Go through the entries below from the first line and transcribe each one exactly, ending with the line that contains "## Projeto cotação de moedas".

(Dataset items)
════════
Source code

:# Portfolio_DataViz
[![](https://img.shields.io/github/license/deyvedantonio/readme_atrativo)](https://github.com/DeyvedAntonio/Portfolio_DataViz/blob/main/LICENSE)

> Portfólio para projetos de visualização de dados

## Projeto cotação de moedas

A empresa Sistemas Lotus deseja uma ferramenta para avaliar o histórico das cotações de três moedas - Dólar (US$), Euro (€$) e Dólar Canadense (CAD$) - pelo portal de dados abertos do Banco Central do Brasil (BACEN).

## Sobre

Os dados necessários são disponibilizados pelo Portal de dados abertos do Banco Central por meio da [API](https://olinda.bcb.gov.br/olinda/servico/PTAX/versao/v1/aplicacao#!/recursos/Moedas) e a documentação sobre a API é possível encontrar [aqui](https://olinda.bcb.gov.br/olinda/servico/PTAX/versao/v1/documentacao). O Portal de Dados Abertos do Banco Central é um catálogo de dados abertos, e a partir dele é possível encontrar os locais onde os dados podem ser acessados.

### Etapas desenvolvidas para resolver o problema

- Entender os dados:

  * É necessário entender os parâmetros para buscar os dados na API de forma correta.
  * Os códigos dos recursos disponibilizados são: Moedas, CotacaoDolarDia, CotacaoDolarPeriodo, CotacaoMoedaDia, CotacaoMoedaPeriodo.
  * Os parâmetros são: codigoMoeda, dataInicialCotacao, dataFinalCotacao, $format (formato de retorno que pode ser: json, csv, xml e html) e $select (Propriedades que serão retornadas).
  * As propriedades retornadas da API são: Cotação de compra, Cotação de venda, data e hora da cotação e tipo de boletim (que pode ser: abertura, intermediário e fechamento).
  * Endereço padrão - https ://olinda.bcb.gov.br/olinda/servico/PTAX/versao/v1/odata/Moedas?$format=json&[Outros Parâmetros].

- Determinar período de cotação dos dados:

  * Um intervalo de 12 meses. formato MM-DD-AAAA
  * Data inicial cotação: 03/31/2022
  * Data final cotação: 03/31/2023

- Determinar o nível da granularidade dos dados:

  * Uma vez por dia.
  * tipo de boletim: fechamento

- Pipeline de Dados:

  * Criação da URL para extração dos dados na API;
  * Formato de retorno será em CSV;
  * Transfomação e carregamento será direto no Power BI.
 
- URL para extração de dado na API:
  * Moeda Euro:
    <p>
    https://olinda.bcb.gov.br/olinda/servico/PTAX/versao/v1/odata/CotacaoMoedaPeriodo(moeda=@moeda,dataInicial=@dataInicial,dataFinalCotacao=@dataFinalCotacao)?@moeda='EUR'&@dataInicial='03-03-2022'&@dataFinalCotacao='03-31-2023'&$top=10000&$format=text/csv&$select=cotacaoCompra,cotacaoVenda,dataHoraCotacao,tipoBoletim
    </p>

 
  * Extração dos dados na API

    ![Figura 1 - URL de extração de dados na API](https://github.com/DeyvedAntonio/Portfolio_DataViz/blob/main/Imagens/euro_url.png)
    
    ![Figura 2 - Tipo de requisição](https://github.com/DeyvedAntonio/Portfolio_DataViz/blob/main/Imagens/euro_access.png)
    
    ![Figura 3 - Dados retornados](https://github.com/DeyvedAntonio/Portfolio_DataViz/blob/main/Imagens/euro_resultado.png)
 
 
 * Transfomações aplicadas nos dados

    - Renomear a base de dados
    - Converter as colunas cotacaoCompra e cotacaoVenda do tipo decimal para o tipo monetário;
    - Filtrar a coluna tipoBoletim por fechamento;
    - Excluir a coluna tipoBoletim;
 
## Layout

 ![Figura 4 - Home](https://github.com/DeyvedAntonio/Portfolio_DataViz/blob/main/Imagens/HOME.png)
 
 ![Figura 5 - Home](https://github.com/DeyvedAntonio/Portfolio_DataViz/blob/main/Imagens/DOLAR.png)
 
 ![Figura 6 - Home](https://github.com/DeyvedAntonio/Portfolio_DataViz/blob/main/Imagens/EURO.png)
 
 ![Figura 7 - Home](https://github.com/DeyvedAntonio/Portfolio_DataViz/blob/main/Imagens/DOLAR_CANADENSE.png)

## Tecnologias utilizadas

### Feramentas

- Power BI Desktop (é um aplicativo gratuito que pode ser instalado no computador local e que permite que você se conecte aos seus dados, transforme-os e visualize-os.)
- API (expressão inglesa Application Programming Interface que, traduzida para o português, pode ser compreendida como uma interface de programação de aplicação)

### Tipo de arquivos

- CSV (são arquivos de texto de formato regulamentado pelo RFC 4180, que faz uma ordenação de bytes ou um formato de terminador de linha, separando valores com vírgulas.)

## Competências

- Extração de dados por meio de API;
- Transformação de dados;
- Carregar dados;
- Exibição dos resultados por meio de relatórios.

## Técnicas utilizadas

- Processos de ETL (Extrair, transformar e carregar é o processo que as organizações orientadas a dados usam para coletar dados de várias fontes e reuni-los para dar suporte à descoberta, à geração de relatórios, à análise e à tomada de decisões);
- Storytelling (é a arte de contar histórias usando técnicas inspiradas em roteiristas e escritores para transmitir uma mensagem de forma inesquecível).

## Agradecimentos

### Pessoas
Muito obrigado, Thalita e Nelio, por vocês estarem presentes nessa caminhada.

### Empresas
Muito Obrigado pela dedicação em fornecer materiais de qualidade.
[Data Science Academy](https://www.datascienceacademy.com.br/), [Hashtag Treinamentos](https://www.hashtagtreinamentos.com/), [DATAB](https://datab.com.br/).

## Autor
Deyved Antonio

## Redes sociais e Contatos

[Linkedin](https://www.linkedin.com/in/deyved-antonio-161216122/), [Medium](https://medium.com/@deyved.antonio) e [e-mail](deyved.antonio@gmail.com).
════════
## RESULT FOR THIS TASK
Source code

:# Portfolio_DataViz
[![](https://img.shields.io/github/license/deyvedantonio/readme_atrativo)](https://github.com/DeyvedAntonio/Portfolio_DataViz/blob/main/LICENSE)

> Portfólio para projetos de visualização de dados

## Projeto cotação de moedas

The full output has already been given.